#### Task prompt:
When you spot the word "components" in a line of the data below, copy that line.

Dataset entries
+++

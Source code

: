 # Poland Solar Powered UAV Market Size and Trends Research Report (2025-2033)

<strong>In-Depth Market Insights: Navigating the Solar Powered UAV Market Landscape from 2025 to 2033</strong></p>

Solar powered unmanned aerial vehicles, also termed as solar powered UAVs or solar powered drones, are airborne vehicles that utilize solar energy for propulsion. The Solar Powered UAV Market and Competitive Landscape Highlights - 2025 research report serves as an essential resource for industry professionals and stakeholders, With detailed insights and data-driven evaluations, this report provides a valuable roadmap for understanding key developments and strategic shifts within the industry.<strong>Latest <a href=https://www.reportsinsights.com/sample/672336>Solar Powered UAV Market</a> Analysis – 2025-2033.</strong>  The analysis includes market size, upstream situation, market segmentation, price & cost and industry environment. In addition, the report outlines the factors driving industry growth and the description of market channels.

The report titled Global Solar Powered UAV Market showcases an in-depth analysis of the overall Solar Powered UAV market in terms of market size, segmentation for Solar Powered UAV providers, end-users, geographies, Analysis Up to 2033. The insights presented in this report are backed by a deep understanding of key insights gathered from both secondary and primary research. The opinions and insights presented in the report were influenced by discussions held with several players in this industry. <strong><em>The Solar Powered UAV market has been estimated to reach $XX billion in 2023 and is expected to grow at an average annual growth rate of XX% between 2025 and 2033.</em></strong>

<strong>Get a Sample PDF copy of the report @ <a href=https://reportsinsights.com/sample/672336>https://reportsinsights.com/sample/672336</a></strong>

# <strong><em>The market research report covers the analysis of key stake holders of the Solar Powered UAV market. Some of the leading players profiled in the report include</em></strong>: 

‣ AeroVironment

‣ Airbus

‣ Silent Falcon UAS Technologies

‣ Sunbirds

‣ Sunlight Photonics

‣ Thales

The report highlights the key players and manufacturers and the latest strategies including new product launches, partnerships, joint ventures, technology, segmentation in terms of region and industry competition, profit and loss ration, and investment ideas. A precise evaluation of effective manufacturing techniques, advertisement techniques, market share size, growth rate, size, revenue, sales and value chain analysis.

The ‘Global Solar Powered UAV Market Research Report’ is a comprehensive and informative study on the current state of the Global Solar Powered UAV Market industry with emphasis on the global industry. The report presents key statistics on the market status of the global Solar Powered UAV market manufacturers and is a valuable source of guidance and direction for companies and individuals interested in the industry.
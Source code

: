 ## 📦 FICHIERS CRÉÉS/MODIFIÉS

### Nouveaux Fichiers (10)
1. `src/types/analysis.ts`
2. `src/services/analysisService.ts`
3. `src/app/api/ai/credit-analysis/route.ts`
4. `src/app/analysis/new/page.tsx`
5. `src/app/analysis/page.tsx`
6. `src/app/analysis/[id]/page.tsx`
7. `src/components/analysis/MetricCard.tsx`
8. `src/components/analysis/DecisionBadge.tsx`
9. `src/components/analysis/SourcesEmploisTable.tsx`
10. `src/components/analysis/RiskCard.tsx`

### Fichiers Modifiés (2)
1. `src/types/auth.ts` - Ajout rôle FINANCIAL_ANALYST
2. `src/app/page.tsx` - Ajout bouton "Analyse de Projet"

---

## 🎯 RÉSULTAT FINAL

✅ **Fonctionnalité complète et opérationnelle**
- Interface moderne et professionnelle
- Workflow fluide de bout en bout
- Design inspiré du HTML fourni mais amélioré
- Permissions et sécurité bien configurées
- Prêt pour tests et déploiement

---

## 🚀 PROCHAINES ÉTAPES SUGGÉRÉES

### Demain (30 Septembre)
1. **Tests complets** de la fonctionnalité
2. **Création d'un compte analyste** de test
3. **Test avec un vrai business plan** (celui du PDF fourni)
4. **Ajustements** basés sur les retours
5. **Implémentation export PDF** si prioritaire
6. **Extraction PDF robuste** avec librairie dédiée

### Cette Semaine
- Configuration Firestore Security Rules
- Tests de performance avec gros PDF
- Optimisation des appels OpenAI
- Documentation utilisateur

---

+++

#### Written response:
7. `src/components/analysis/MetricCard.tsx`
8. `src/components/analysis/DecisionBadge.tsx`
9. `src/components/analysis/SourcesEmploisTable.tsx`
10. `src/components/analysis/RiskCard.tsx`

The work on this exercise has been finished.